A Structured Approach to Implementing a Six Sigma Program
Lean Six Sigma quality improvement is rapidly becoming the "in" subject throughout the military, replacing yesterday's total quality management. However, both approaches involve continuous improvement, implemented through a formal process of organization-wide quality control.
The major premise of continuous improvement, as defined by Jerry Bowles and Joshua Hammond more than 15 years ago in their book Beyond Quality: How 50 Winning Companies Use Continuous improvement:
"... by involving everyone within an organization, from senior-level management to the mailroom, in a daily search for incremental improvements; providing everyone with the training, techniques and the authority they need to identify and fix problems; setting high performance targets and measuring results; and focusing the organization's strategic vision on the needs of its customers (both internal and external), everything the organization does—every product, service, or organizational process—can be improved forever... "
This definition of continuous improvement defines the goals and objectives of every Six Sigma program. There is a great deal of knowledge available relating to what works, what doesn't and why.
Organizing for Results
Training programs that focus on statistical and analytical tools are extremely important. But—and this is a big but—without the appropriate organizational support and structure, nothing will happen.
Joseph M. Juran, in our opinion, was the founder today's approaches to quality improvement. Approximately 65 years ago, he began advocating the use of steering committees to manage the quality improvement process. He outlined in practical, actionable terms the role and responsibilities of a steering committee.
We believe that any organization that uses his structured management approach to launch a Six Sigma program will find the process smoother and more successful.
Juran’s structured management approach rests on two pillars:
- Forming an upper-level management committee
- Project-by-project quality improvement
A steering committee consists of upper-level executives charged with the responsibility of identifying quality problems, selecting cross-functional teams to solve them, monitoring progress, rewarding success and disbanding the team when the problems are solved.

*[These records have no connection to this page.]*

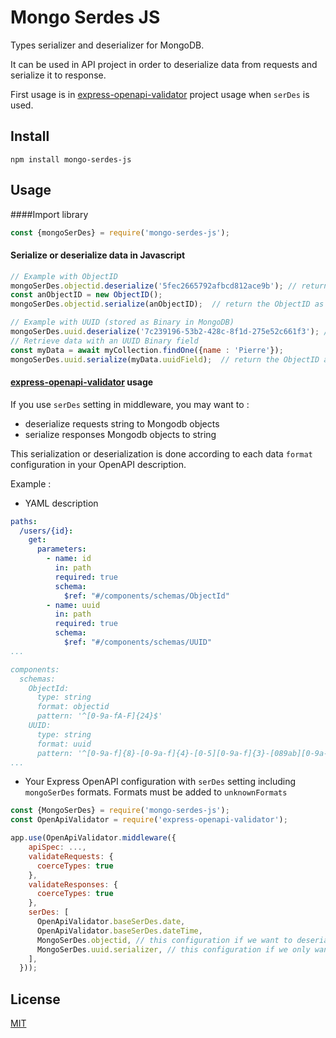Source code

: # Mongo Serdes JS

Types serializer and deserializer for MongoDB. 

It can be used in API project in order to deserialize data from requests and serialize it to response.

First usage is in [express-openapi-validator](https://github.com/cdimascio/express-openapi-validator) project usage when `serDes` is used.




## Install
`npm install mongo-serdes-js`

## Usage
####Import library
```javascript
const {mongoSerDes} = require('mongo-serdes-js');
```


#### Serialize or deserialize data in Javascript
```javascript
// Example with ObjectID
mongoSerDes.objectid.deserialize('5fec2665792afbcd812ace9b'); // return ObjectID object
const anObjectID = new ObjectID();
mongoSerDes.objectid.serialize(anObjectID);  // return the ObjectID as String

// Example with UUID (stored as Binary in MongoDB)
mongoSerDes.uuid.deserialize('7c239196-53b2-428c-8f1d-275e52c661f3'); // return a Binary BSON object
// Retrieve data with an UUID Binary field 
const myData = await myCollection.findOne({name : 'Pierre'});
mongoSerDes.uuid.serialize(myData.uuidField);  // return the ObjectID as String
```

#### [express-openapi-validator](https://github.com/cdimascio/express-openapi-validator) usage
If you use `serDes` setting in middleware, you may want to :
- deserialize requests string to Mongodb objects 
- serialize responses Mongodb objects to string

This serialization or deserialization is done according to each data `format` configuration in your OpenAPI description.

Example :
- YAML description
```yaml
paths:
  /users/{id}:
    get:
      parameters:
        - name: id
          in: path
          required: true
          schema:
            $ref: "#/components/schemas/ObjectId"
        - name: uuid
          in: path
          required: true
          schema:
            $ref: "#/components/schemas/UUID"
...

components:
  schemas:
    ObjectId:
      type: string
      format: objectid
      pattern: '^[0-9a-fA-F]{24}$'
    UUID:
      type: string
      format: uuid
      pattern: '^[0-9a-f]{8}-[0-9a-f]{4}-[0-5][0-9a-f]{3}-[089ab][0-9a-f]{3}-[0-9a-f]{12}$'
...
```

- Your Express OpenAPI configuration with `serDes` setting including `mongoSerDes` formats.
Formats must be added to `unknownFormats`
```javascript
const {MongoSerDes} = require('mongo-serdes-js');
const OpenApiValidator = require('express-openapi-validator');

app.use(OpenApiValidator.middleware({
    apiSpec: ...,
    validateRequests: {
      coerceTypes: true
    },
    validateResponses: {
      coerceTypes: true
    },
    serDes: [
      OpenApiValidator.baseSerDes.date,
      OpenApiValidator.baseSerDes.dateTime,
      MongoSerDes.objectid, // this configuration if we want to deserialize objectid in request and serialize it in response
      MongoSerDes.uuid.serializer, // this configuration if we only want to serialize on response or write "MongoSerDes.uuid" if you want both serialize and deserialize
    ],
  }));
```

## License

[MIT](LICENSE)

Initially, Six Sigma quality improvement programs should be implemented on a project-by-project basis. Then, as payoffs are realized and experiences gained, a multi-project environment may be instituted. But initiating a quality improvement project doesn’t mean project management will automatically occur. And without project management a well-intentioned quality improvement effort will inevitably fail.
Training in project planning, scheduling and control is critical to success. Further, steering committees must be trained to carry out their responsibilities.
Training the Steering Committee
In Managerial Breakthrough and Leadership for Quality, Juran explains how to launch and manage steering committees and quality councils. A committee or council must be trained in the following skills to perform its duties:
- Selecting quality improvement projects and multi-functional teams to carry-out selected projects;
- Translating council objectives into measurable results through action plans;
- Estimating the cost, time and manpower requirements for the project;
- Deciding if "facilitators" are needed to assist project teams with their mission;
- Monitoring a project’s progress;
- Assigning representatives and deadlines for project performance;
- Terminating a multi-functional team after the assignment is completed; and
- Linking compensations and rewards to quality improvement results.
It must be mentioned—indeed, emphasized—that historians who have studied the various quality crusades over the past 60 years readily admit that W. Edwards Deming, an American statistician credited with jump-starting the Japanese quality movement, was in reality not as successful as reported in the American media.
In short, the Japanese quality movement made limited progress in the years immediately following Dr. Deming's 1950 visit. Why? Because they lacked a structured approach to making quality improvement happen. Only after Juran visited Japan, and taught them his structured approach to quality improvement, did the Japanese succeed in their improvement efforts.